[Python-Dev] Re: PEP 654: Exception Groups and except* [REPOST]

Irit Katriel via Python-Dev Mon, 05 Apr 2021 09:53:42 -0700

Hi Nathaniel,

Thank you for your feedback. See a few comment below.

On Mon, Apr 5, 2021 at 11:01 AM Nathaniel Smith <[email protected]> wrote:

> OK, better late than never... here's a much-delayed review of the PEP.
> Thank you Irit and Guido for carrying this forward while I've been AWOL!
> It's fantastic to see my old design sketches turned into something like,
> actually real.
>
> == Overall feelings ==
>
> Honestly, I have somewhat mixed feelings ExceptionGroups. I don't see any
> way around adding ExceptionGroups in some form, because it's just a fact of
> life that in a concurrent program, multiple things can go wrong at once,
> and we want Python to be usable for writing concurrent programs. Right now
> the state of the art is "exceptions in background threads/tasks get dropped
> on the floor", and almost anything is better than that. The current PEP is
> definitely better than that. But at the same time, there are a lot of
> compromises needed to retrofit this onto Python's existing system, and the
> current proposal feels like a bunch of awkward hacks with hacks on top.
> That's largely my fault for not thinking of something better, and maybe
> there is nothing better. But I still wish we could come up with something
> more elegant, and I do see why this proposal has made people uncomfortable.
>

People were uncomfortable about three main points:

1. In the first draft "except Exception" would not catch exception groups,
this was changed in the second draft.
2. In the first draft exception groups were not subclassable, this also
changed in the second draft.
3. Do we really need except*? Why is ExceptionGroup not enough?  I think we
replied, but this question may still be on some people's minds and if so we
should continue discussing it.

Was there anything else?

> For example:
>
> - I'm uncomfortable with how in some contexts we treat EG's as
> placeholders for the contained exceptions, and other places we treat them
> like a single first-class exceptions. (Witness all the feedback about "why
> not just catch the ExceptionGroup and handle it by hand?", and imagine
> writing the docs explaining all the situations where that is or isn't a
> good idea and the pitfalls involved...) If we could somehow pick one and
> stick to it then I think that would make it easier for users to grasp. (My
> gut feeling is that making them pure containers is better, which to me is
> why it makes sense for them to be @final and why I keep hoping we can
> figure out some better way for plain 'except' and EGs to interact.)
>

I'm not sure what you mean by "a placeholder". An exception group is an
exception, and except* is a new syntax that helps you manipulate exception
groups.  I don't think the confusion you mention was due to the fact that
except can catch EGs, but rather due to the fact that the simplest examples
don't show you why except is not good enough, and why we need except*.

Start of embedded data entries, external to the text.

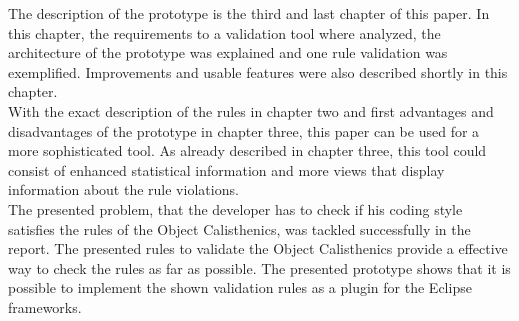 The description of the prototype is the third and last chapter of this paper. In this chapter, the requirements to a validation tool where analyzed, the architecture of the prototype was explained and one rule validation was exemplified. Improvements and usable features were also described shortly in this chapter. 
\\

With the exact description of the rules in chapter two and first advantages and disadvantages of the prototype in chapter three, this paper can be used for a more sophisticated tool. As already described in chapter three, this tool could consist of enhanced statistical information and more views that display information about the rule violations.
\\

The presented problem, that the developer has to check if his coding style satisfies the rules of the Object Calisthenics, was tackled successfully in the report. The presented rules to validate the Object Calisthenics provide a effective way to check the rules as far as possible. The presented prototype shows that it is possible to implement the shown validation rules as a plugin for the Eclipse frameworks.
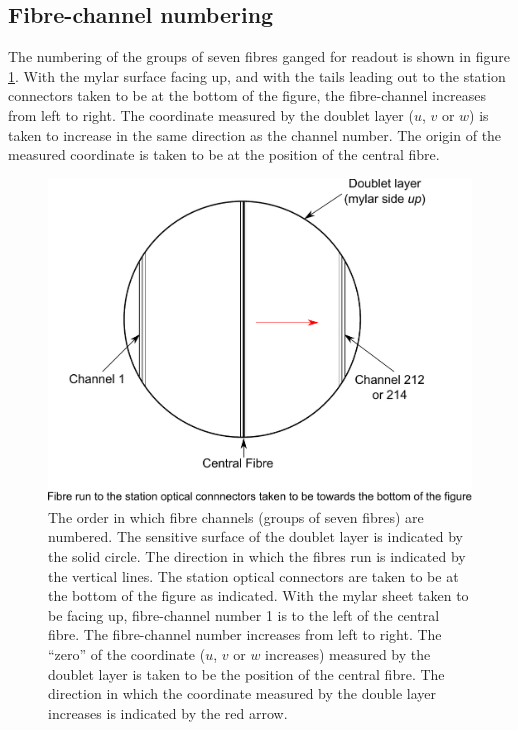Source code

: \subsection{Fibre-channel numbering}
\label{SubSect:SciFiFbrNmbrng}

The numbering of the groups of seven fibres ganged for readout is shown in figure \ref{Fig:FbrChnlNmbrng}. With the mylar surface facing up, and with the tails leading out to the station connectors taken to be at the bottom of the figure, the fibre-channel increases from left to right. The coordinate measured by the doublet layer ($u$, $v$ or $w$) is taken to increase in the same direction as the channel number. The origin of the measured coordinate is taken to be at the position of the central fibre.

\begin{figure}
  \begin{center}
    \includegraphics[width=0.85\linewidth]{detectors/tracker/02-Definitions/Figures/fibre-channel-numbering.pdf}
  \end{center}
  \caption{The order in which fibre channels (groups of seven fibres) are numbered. The sensitive surface of the doublet layer is indicated by the solid circle. The direction in which the fibres run is indicated by the vertical lines. The station optical connectors are taken to be at the bottom of the figure as indicated. With the mylar sheet taken to be facing up, fibre-channel number 1 is to the left of the central fibre. The fibre-channel number increases from left to right. The ``zero'' of the coordinate ($u$, $v$ or $w$ increases) measured by the doublet layer is taken to be the position of the central fibre. The direction in which the coordinate measured by the double layer increases is indicated by the red arrow.}
  \label{Fig:FbrChnlNmbrng}
\end{figure}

Suppose we did as you suggest and made exception group a container which is
not exception. Now suppose that an exception is raised in an except* block.
What is the context of this exception? Do we change the requirement that an
exception's context is always an exception?

How do you raise an exception group if it's not an Exception? Do we go back
to allowing random objects being raised?

>
> - If a function wants to start using concurrency internally, then now
> *all* its exceptions have to get wrapped in EGs and callers have to change
> *all* their exception handling code to use except* or similar. You would
> think this was an internal implementation detail that the caller shouldn't
> have to care about, but instead it forces a major change on the function's
> public API. And this is because regular 'except' can't do anything useful
> with EGs.
>

I don't understand this point. If you are using concurrency internally and
don't want to raise EGs externally, then surely you will catch EGs, select
one of the exceptions to raise and throw away all the others like in the
old days when there weren't EGs (which is presumably what your caller is
expecting).  In other words, if you make drastic changes in a function's
implementation, it is your responsibility to ensure that the old API is
preserved.

>
> - We have a special-case hack to keep 'except Exception' working, but it
> has tricky edge cases (Exceptions can still sneak past if they're paired up
> with a BaseException), and it really is specific to 'except Exception'; it
> doesn't work for any other 'except SomeError' code. This smells funny.
>

I agree with this point, my personal preference would be to have
ExceptionGroup(BaseExceptionGroup) as in the first draft, with a runaway
exception group being something you should fix. The current choice is a
compromise for backwards compatibility, not so much with the language but
with the practice of using "except Exception" to "catch almost everything,
log it and move on".  I don't think we can go against that at this point.

>
> Anyway, that's just abstract context to give an idea where I'm coming
> from. Maybe we just have to accept these trade-offs, but if anyone has any
> ideas, speak up...
>
> == Most important comment ==
>
> Flat ExceptionGroups: there were two basic design approaches we discussed
> last year, which I'll call "flat" vs "nested". The current PEP uses the
> nested design, where ExceptionGroups form a tree, and traceback information
> is distributed in pieces over this tree. This is the source of a lot of the
> complexity in the current PEP: for example, it's why EG's don't have one
> obvious iteration semantics, and it's why once an exception is wrapped in
> an EG, it can never be unwrapped again (because it would lose traceback
> information).
>
> The idea of the "flat" design is to instead store all the traceback info
> directly on the leaf exceptions, so the EG itself can be just a pure
> container holding a list of exceptions, that's it, with no nesting. The
> downside is that it requires changes to the interpreter's code for updating
> __traceback__ attributes, which is currently hard-coded to only update one
> __traceback__ at a time.
>
> For a third-party library like Trio, changing the interpreter is obviously
> impossible, so we never considered it seriously. But in a PEP, changing the
> interpreter is possible. And now I'm worried that we ruled out a better
> solution early on for reasons that no longer apply. The more I think about
> it, the more I suspect that flat EGs would end up being substantially
> simpler all around? So I think we should at least think through what that
> would look like (and Irit, I'd love your thoughts here now that you're the
> expert on the CPython details!), and document an explicit decision one way
> or another. (Maybe we should do a call or something to go over the details?
> I'm trying to keep this email from ballooning out of control...)
>

A Flat EG is in essence a "denormalized EG" - the tracebacks don't share
parts, each leaf exception has its own linked list of frames as its
traceback. It is easy enough to write a denormalize() function in
traceback.py that constructs this from the current EG structure, if you
need it (use the leaf_generator from the PEP). I'm not sure I see why we
should trouble the interpreter with this.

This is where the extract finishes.